The language of Dulse,
Dar thought. They climbed out of bed, took a shower together. She wanted to make love again, and it was obvious he did, too. But they had to get going.
“Can I take you for a ride before your sisters are up?” he asked when they'd dried off and gotten dressed. “Show you the stone wall?”
“Yes,” she said, and they headed out.
He opened his truck door, and she and Scup climbed in. Andy drove out the driveway, tires crunching the frosty ground. He stopped at Alley's Store to pick up coffees, and Dar checked to see whether Harrison had replied to her noteâhe hadn't. Back in the truck, Andy headed down a private lane in West Tisbury.
Dar was silent. She needed to see Andy a lot, almost every night. But there were other times when she required solitude, when she had to go deep into herself, nature, and the memories that drove her work.

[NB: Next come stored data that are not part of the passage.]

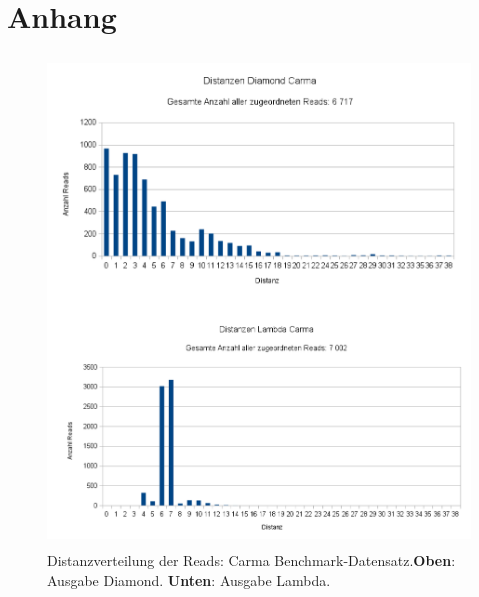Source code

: \documentclass[10pt, a4paper]{report}[08.12.2015]
\begin{document}
\chapter{Anhang}
\begin{figure}[H]
      \centering
      \noindent\includegraphics[width=\linewidth,height=13cm,
      keepaspectratio]{Abbildungen/Carma_Distanzen_both.png}
      \caption[Distanzverteilung der Reads: Carma Benchmark-Datensatz.]{\small{Distanzverteilung der Reads: Carma Benchmark-Datensatz.\newline \textbf{Oben}: Ausgabe Diamond. \textbf{Unten}: Ausgabe Lambda.}}
      \label{fig:carma}
      \centering     
    \end{figure}
\end{document}
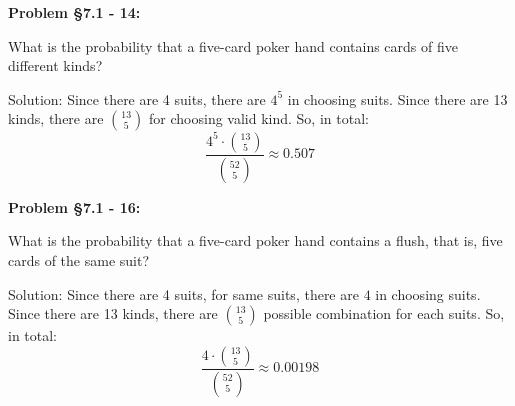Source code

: \documentclass{article}
\newenvironment{problem}[1]
{\begin{mdframed}[default]
\textbf{Problem #1:}
}
{\end{mdframed}
}
\begin{document}
\begin{problem}{\S 7.1 - 14}
What is the probability that a five-card poker hand contains cards of five
different kinds?

Solution:
Since there are 4 suits, there are $4^5$ in choosing suits.
Since there are 13 kinds, there are ${13\choose 5}$ for choosing valid kind.
So, in total:
\[\frac{4^5\cdot {13\choose 5}}{{52 \choose 5}}\approx 0.507\]
\end{problem}
\begin{problem}{\S 7.1 - 16}
What is the probability that a five-card poker hand contains a flush, that is, five
cards of the same suit?

Solution:
Since there are 4 suits, for same suits, there are $4$ in choosing suits.
Since there are 13 kinds, there are ${13\choose 5}$ possible combination for each suits.
So, in total:
\[\frac{4\cdot{13\choose 5} }{{52\choose 5}}\approx 0.00198\]
\end{problem}
\end{document}
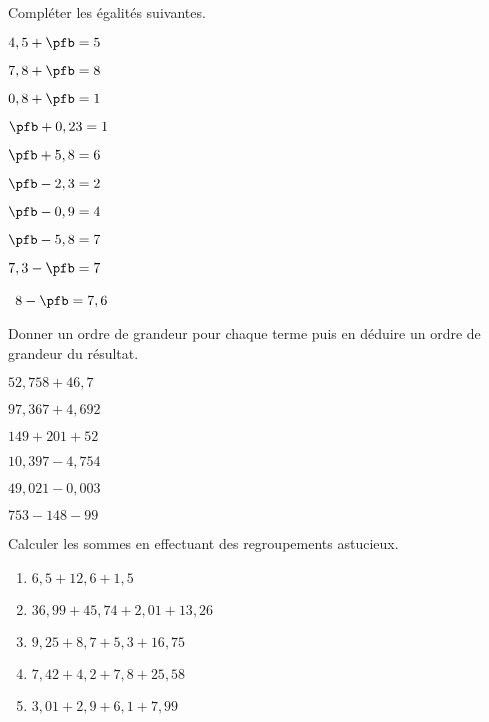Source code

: \begin{colonne*exercice}


\begin{exercice}
   Compléter les égalités suivantes.
   \begin{colenumerate}{2}
      \item $4,5+\pfb =5$
      \item $7,8+\pfb=8$
      \item $0,8+\pfb=1$
      \item $\pfb+0,23=1$
      \item $\pfb+5,8=6$
      \item $\pfb-2,3 =2$
      \item $\pfb-0,9 =4$
      \item $\pfb-5,8 =7$
      \item $7,3-\pfb =7$
      \item \, $8-\pfb =7,6$
   \end{colenumerate}
\end{exercice}

\begin{exercice}
   Donner un ordre de grandeur pour chaque terme puis en déduire un ordre de grandeur du résultat.
   \begin{colenumerate}{2}
      \item $52,758+46,7$
      \item $97,367+4,692$
      \item $149+201+52$
      \item $10,397-4,754$
      \item $49,021-0,003$
      \item $753-148-99$
   \end{colenumerate}
\end{exercice}

\begin{exercice}
   Calculer les sommes en effectuant des regroupements astucieux.
   \begin{enumerate}
      \item $6,5+12,6+1,5$
      \item $36,99+45,74+2,01+13,26$
      \item $9,25+8,7+5,3+16,75$
      \item $7,42+4,2+7,8+25,58$
      \item $3,01+2,9+6,1+7,99$
   \end{enumerate}
\end{exercice}


\end{colonne*exercice}
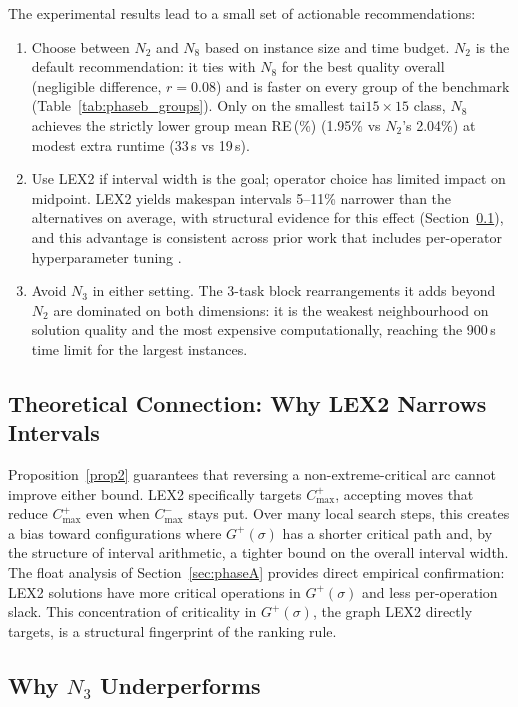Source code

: \documentclass[preprint,12pt]{elsarticle}
\begin{document}
The experimental results lead to a small set of actionable recommendations:
\begin{enumerate}
\item Choose between $N_2$ and $N_8$ based on instance size and time budget. $N_2$ is the default recommendation: it ties with $N_8$ for the best quality overall (negligible difference, $r = 0.08$) and is faster on every group of the benchmark (Table~\ref{tab:phaseb_groups}). Only on the smallest tai$15{\times}15$ class, $N_8$ achieves the strictly lower group mean RE\,(\%) (1.95\% vs $N_2$'s 2.04\%) at modest extra runtime (33\,s vs 19\,s).
\item Use LEX2 if interval width is the goal; operator choice has limited impact on midpoint. LEX2 yields makespan intervals 5--11\% narrower than the alternatives on average, with structural evidence for this effect (Section~\ref{sec:lex2-width}), and this advantage is consistent across prior work that includes per-operator hyperparameter tuning \cite{DiazICAE2023,DiazIGPL2022}.
\item Avoid $N_3$ in either setting. The 3-task block rearrangements it adds beyond $N_2$ are dominated on both dimensions: it is the weakest neighbourhood on solution quality and the most expensive computationally, reaching the 900\,s time limit for the largest instances.
\end{enumerate}

\subsection{Theoretical Connection: Why LEX2 Narrows Intervals}
\label{sec:lex2-width}

Proposition~\ref{prop2} guarantees that reversing a non-extreme-critical arc cannot improve either bound. LEX2 specifically targets $C^+_{\max}$, accepting moves that reduce $C^+_{\max}$ even when $C^-_{\max}$ stays put. Over many local search steps, this creates a bias toward configurations where $G^+(\sigma)$ has a shorter critical path and, by the structure of interval arithmetic, a tighter bound on the overall interval width. The float analysis of Section~\ref{sec:phaseA} provides direct empirical confirmation: LEX2 solutions have more critical operations in $G^+(\sigma)$ and less per-operation slack. This concentration of criticality in $G^+(\sigma)$, the graph LEX2 directly targets, is a structural fingerprint of the ranking rule.

\subsection{Why $N_3$ Underperforms}
\label{sec:N3-underperforms}
\end{document}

On nights like that, she couldn't be with him. He was the same way. He needed his life alone in his pine cabin. It made her sad sometimes, that they couldn't give each other more.
He drove along, under a canopy of bare oak branches. The deeper woods were filled with tall pines. A vernal pool lay in a hollow, the still, dark water glistening with cold light.

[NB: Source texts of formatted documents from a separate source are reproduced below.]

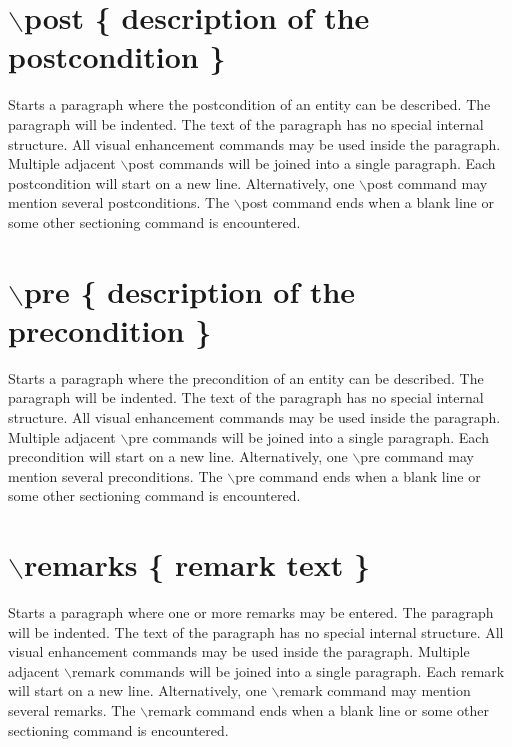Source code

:  \hypertarget{commands_cmdpost}{}\section{$\backslash$post \{ description of the postcondition \}}\label{commands_cmdpost}
 Starts a paragraph where the postcondition of an entity can be described. The paragraph will be indented. The text of the paragraph has no special internal structure. All visual enhancement commands may be used inside the paragraph. Multiple adjacent $\backslash$post commands will be joined into a single paragraph. Each postcondition will start on a new line. Alternatively, one $\backslash$post command may mention several postconditions. The $\backslash$post command ends when a blank line or some other sectioning command is encountered.



 \hypertarget{commands_cmdpre}{}\section{$\backslash$pre \{ description of the precondition \}}\label{commands_cmdpre}
 Starts a paragraph where the precondition of an entity can be described. The paragraph will be indented. The text of the paragraph has no special internal structure. All visual enhancement commands may be used inside the paragraph. Multiple adjacent $\backslash$pre commands will be joined into a single paragraph. Each precondition will start on a new line. Alternatively, one $\backslash$pre command may mention several preconditions. The $\backslash$pre command ends when a blank line or some other sectioning command is encountered.



 \hypertarget{commands_cmdremarks}{}\section{$\backslash$remarks \{ remark text \}}\label{commands_cmdremarks}
 Starts a paragraph where one or more remarks may be entered. The paragraph will be indented. The text of the paragraph has no special internal structure. All visual enhancement commands may be used inside the paragraph. Multiple adjacent $\backslash$remark commands will be joined into a single paragraph. Each remark will start on a new line. Alternatively, one $\backslash$remark command may mention several remarks. The $\backslash$remark command ends when a blank line or some other sectioning command is encountered.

Andy parked the truck, and Dar and Scup followed him down a path covered with pine needles and fallen leaves, taking care not to slip on the frosty surface. At the bottom was a rushing stream, icily coursing from a melting pond. They crossed the water, made their way up the opposite side, stood at the edge of a seemingly endless field.
“This was one of the original island farms,” he said. “That's its millpond.”

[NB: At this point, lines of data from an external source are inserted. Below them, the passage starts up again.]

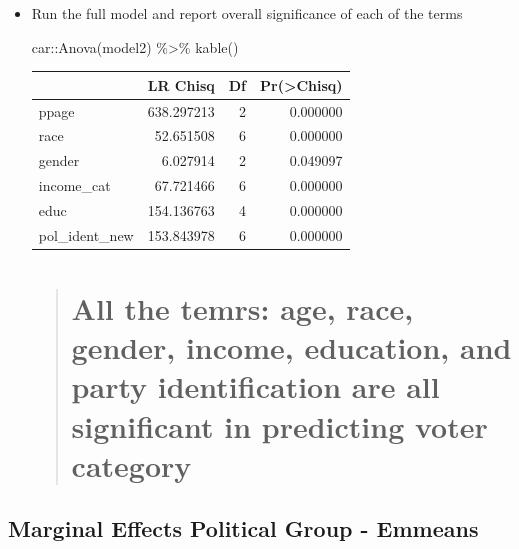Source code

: \documentclass[
  letterpaper,
  DIV=11,
  numbers=noendperiod]{scrartcl}
\newenvironment{Shaded}{\begin{snugshade}}{\end{snugshade}}
\newcommand{\FunctionTok}[1]{\textcolor[rgb]{0.28,0.35,0.67}{#1}}
\newcommand{\NormalTok}[1]{\textcolor[rgb]{0.00,0.23,0.31}{#1}}
\newcommand{\SpecialCharTok}[1]{\textcolor[rgb]{0.37,0.37,0.37}{#1}}
\begin{document}
\begin{itemize}
\item
  Run the full model and report overall significance of each of the
  terms

\begin{Shaded}
\begin{Highlighting}[]
\NormalTok{car}\SpecialCharTok{::}\FunctionTok{Anova}\NormalTok{(model2) }\SpecialCharTok{\%\textgreater{}\%} 
  \FunctionTok{kable}\NormalTok{()}
\end{Highlighting}
\end{Shaded}

  \begin{longtable}[]{@{}lrrr@{}}
  \toprule\noalign{}
  & LR Chisq & Df & Pr(\textgreater Chisq) \\
  \midrule\noalign{}
  \endhead
  \bottomrule\noalign{}
  \endlastfoot
  ppage & 638.297213 & 2 & 0.000000 \\
  race & 52.651508 & 6 & 0.000000 \\
  gender & 6.027914 & 2 & 0.049097 \\
  income\_cat & 67.721466 & 6 & 0.000000 \\
  educ & 154.136763 & 4 & 0.000000 \\
  pol\_ident\_new & 153.843978 & 6 & 0.000000 \\
  \end{longtable}

  \begin{quote}
  \section{All the temrs: age, race, gender, income, education, and
  party identification are all significant in predicting voter
  category}\label{all-the-temrs-age-race-gender-income-education-and-party-identification-are-all-significant-in-predicting-voter-category}
  \end{quote}
\end{itemize}

\subsection{Marginal Effects Political Group -
Emmeans}\label{marginal-effects-political-group---emmeans}
\end{document}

“Where's the house?” she asked.
“No house right now. Just a cellar hole and this pond. And the wall . . .”
“I suppose the new owner plans to fill the pond, maybe dig a swimming pool, and build a sprawling mansion bigger than the one he has in Greenwich.”
“No mansion,” Andy said. “He just wanted the wall repaired. Wait till you see.”
They climbed the hill opposite the pond, and there it was, massive and sturdy stones cut from granite, covered with silver-green lichens and glistening frost. It looked as if it had been there forever, sprung from the glacier that had formed the Vineyard.
“Which part did you repair?” Dar asked, examining closely.
“You can't tell?” he asked. “Then I've done something good.”
“You have,” she said. “It looks entirely eighteenth century.”
“Earlier,” he said. “Sixteen hundreds.”